Instructions to follow:
Return every record below exactly as given.
________
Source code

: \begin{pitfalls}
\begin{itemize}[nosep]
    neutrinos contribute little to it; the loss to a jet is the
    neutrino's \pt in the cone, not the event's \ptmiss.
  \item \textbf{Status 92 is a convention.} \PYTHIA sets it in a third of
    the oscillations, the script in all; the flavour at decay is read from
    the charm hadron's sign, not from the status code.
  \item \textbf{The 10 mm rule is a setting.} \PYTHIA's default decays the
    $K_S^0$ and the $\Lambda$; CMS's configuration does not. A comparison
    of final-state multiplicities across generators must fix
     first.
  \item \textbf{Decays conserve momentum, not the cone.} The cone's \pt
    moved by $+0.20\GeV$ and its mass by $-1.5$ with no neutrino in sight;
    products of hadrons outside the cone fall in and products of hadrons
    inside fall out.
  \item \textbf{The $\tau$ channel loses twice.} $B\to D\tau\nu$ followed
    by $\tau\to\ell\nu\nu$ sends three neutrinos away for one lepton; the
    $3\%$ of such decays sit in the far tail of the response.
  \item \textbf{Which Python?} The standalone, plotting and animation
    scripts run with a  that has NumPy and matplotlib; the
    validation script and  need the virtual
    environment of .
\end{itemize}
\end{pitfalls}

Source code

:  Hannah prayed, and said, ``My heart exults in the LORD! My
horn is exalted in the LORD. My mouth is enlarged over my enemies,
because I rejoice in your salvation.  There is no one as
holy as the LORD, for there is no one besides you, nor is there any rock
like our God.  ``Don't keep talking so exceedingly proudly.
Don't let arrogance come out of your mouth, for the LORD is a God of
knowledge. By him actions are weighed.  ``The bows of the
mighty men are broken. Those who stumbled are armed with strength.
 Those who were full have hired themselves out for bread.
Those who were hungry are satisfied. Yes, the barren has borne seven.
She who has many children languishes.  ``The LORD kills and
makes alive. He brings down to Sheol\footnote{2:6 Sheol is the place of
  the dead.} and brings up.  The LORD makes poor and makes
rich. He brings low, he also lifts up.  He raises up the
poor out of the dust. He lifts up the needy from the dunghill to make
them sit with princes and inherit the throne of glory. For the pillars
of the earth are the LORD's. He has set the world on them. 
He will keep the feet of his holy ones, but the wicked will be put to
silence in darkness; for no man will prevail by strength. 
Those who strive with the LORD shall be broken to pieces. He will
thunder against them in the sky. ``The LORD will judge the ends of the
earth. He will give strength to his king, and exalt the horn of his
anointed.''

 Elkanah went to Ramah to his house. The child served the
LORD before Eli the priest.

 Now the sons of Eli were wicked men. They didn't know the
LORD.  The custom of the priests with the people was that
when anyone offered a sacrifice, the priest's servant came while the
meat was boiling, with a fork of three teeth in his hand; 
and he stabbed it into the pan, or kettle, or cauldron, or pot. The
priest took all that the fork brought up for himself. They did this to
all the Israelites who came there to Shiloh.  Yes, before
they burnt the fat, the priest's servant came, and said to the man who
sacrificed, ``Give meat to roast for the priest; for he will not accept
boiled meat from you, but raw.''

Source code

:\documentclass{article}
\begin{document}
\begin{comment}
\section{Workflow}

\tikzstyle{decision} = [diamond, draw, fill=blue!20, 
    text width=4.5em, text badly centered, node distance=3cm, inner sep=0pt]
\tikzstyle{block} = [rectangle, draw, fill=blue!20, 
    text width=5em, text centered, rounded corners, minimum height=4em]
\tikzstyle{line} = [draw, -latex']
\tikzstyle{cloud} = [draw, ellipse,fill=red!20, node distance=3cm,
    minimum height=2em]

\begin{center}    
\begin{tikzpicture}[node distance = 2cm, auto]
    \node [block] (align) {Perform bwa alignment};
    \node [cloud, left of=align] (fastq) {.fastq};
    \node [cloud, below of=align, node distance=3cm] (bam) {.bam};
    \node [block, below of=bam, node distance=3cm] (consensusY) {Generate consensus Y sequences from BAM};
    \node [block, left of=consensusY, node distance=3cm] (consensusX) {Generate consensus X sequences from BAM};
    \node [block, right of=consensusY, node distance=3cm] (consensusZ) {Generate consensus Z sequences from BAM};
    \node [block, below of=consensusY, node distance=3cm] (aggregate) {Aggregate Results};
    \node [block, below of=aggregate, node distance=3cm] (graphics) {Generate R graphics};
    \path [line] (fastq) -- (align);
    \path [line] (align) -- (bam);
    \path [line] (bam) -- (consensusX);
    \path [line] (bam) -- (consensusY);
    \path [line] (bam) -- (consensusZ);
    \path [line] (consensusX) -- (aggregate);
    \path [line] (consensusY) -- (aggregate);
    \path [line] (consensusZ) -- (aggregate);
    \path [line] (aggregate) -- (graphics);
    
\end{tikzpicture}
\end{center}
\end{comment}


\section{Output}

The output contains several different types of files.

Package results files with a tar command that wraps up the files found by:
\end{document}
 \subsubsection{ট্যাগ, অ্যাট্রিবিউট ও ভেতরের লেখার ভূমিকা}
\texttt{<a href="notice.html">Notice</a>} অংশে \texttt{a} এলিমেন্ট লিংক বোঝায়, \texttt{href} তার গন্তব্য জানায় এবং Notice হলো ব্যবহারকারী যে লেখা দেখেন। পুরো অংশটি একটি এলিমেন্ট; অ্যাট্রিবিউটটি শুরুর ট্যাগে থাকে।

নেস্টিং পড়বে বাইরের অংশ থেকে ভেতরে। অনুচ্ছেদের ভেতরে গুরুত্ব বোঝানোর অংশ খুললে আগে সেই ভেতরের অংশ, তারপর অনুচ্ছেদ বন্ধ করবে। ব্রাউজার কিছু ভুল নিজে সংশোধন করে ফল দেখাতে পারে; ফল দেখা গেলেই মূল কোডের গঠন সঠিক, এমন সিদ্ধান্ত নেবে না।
________
Answer to the problem:
Source code

: \begin{pitfalls}
\begin{itemize}[nosep]
    neutrinos contribute little to it; the loss to a jet is the
    neutrino's \pt in the cone, not the event's \ptmiss.
  \item \textbf{Status 92 is a convention.} \PYTHIA sets it in a third of
    the oscillations, the script in all; the flavour at decay is read from
    the charm hadron's sign, not from the status code.
  \item \textbf{The 10 mm rule is a setting.} \PYTHIA's default decays the
    $K_S^0$ and the $\Lambda$; CMS's configuration does not. A comparison
    of final-state multiplicities across generators must fix
     first.
  \item \textbf{Decays conserve momentum, not the cone.} The cone's \pt
    moved by $+0.20\GeV$ and its mass by $-1.5$ with no neutrino in sight;
    products of hadrons outside the cone fall in and products of hadrons
    inside fall out.
  \item \textbf{The $\tau$ channel loses twice.} $B\to D\tau\nu$ followed
    by $\tau\to\ell\nu\nu$ sends three neutrinos away for one lepton; the
    $3\%$ of such decays sit in the far tail of the response.
  \item \textbf{Which Python?} The standalone, plotting and animation
    scripts run with a  that has NumPy and matplotlib; the
    validation script and  need the virtual
    environment of .
\end{itemize}
\end{pitfalls}

Source code

:  Hannah prayed, and said, ``My heart exults in the LORD! My
horn is exalted in the LORD. My mouth is enlarged over my enemies,
because I rejoice in your salvation.  There is no one as
holy as the LORD, for there is no one besides you, nor is there any rock
like our God.  ``Don't keep talking so exceedingly proudly.
Don't let arrogance come out of your mouth, for the LORD is a God of
knowledge. By him actions are weighed.  ``The bows of the
mighty men are broken. Those who stumbled are armed with strength.
 Those who were full have hired themselves out for bread.
Those who were hungry are satisfied. Yes, the barren has borne seven.
She who has many children languishes.  ``The LORD kills and
makes alive. He brings down to Sheol\footnote{2:6 Sheol is the place of
  the dead.} and brings up.  The LORD makes poor and makes
rich. He brings low, he also lifts up.  He raises up the
poor out of the dust. He lifts up the needy from the dunghill to make
them sit with princes and inherit the throne of glory. For the pillars
of the earth are the LORD's. He has set the world on them. 
He will keep the feet of his holy ones, but the wicked will be put to
silence in darkness; for no man will prevail by strength. 
Those who strive with the LORD shall be broken to pieces. He will
thunder against them in the sky. ``The LORD will judge the ends of the
earth. He will give strength to his king, and exalt the horn of his
anointed.''

 Elkanah went to Ramah to his house. The child served the
LORD before Eli the priest.

 Now the sons of Eli were wicked men. They didn't know the
LORD.  The custom of the priests with the people was that
when anyone offered a sacrifice, the priest's servant came while the
meat was boiling, with a fork of three teeth in his hand; 
and he stabbed it into the pan, or kettle, or cauldron, or pot. The
priest took all that the fork brought up for himself. They did this to
all the Israelites who came there to Shiloh.  Yes, before
they burnt the fat, the priest's servant came, and said to the man who
sacrificed, ``Give meat to roast for the priest; for he will not accept
boiled meat from you, but raw.''

Source code

:\documentclass{article}
\begin{document}
\begin{comment}
\section{Workflow}

\tikzstyle{decision} = [diamond, draw, fill=blue!20, 
    text width=4.5em, text badly centered, node distance=3cm, inner sep=0pt]
\tikzstyle{block} = [rectangle, draw, fill=blue!20, 
    text width=5em, text centered, rounded corners, minimum height=4em]
\tikzstyle{line} = [draw, -latex']
\tikzstyle{cloud} = [draw, ellipse,fill=red!20, node distance=3cm,
    minimum height=2em]

\begin{center}    
\begin{tikzpicture}[node distance = 2cm, auto]
    \node [block] (align) {Perform bwa alignment};
    \node [cloud, left of=align] (fastq) {.fastq};
    \node [cloud, below of=align, node distance=3cm] (bam) {.bam};
    \node [block, below of=bam, node distance=3cm] (consensusY) {Generate consensus Y sequences from BAM};
    \node [block, left of=consensusY, node distance=3cm] (consensusX) {Generate consensus X sequences from BAM};
    \node [block, right of=consensusY, node distance=3cm] (consensusZ) {Generate consensus Z sequences from BAM};
    \node [block, below of=consensusY, node distance=3cm] (aggregate) {Aggregate Results};
    \node [block, below of=aggregate, node distance=3cm] (graphics) {Generate R graphics};
    \path [line] (fastq) -- (align);
    \path [line] (align) -- (bam);
    \path [line] (bam) -- (consensusX);
    \path [line] (bam) -- (consensusY);
    \path [line] (bam) -- (consensusZ);
    \path [line] (consensusX) -- (aggregate);
    \path [line] (consensusY) -- (aggregate);
    \path [line] (consensusZ) -- (aggregate);
    \path [line] (aggregate) -- (graphics);
    
\end{tikzpicture}
\end{center}
\end{comment}


\section{Output}

The output contains several different types of files.

Package results files with a tar command that wraps up the files found by:
\end{document}
 \subsubsection{ট্যাগ, অ্যাট্রিবিউট ও ভেতরের লেখার ভূমিকা}
\texttt{<a href="notice.html">Notice</a>} অংশে \texttt{a} এলিমেন্ট লিংক বোঝায়, \texttt{href} তার গন্তব্য জানায় এবং Notice হলো ব্যবহারকারী যে লেখা দেখেন। পুরো অংশটি একটি এলিমেন্ট; অ্যাট্রিবিউটটি শুরুর ট্যাগে থাকে।

নেস্টিং পড়বে বাইরের অংশ থেকে ভেতরে। অনুচ্ছেদের ভেতরে গুরুত্ব বোঝানোর অংশ খুললে আগে সেই ভেতরের অংশ, তারপর অনুচ্ছেদ বন্ধ করবে। ব্রাউজার কিছু ভুল নিজে সংশোধন করে ফল দেখাতে পারে; ফল দেখা গেলেই মূল কোডের গঠন সঠিক, এমন সিদ্ধান্ত নেবে না।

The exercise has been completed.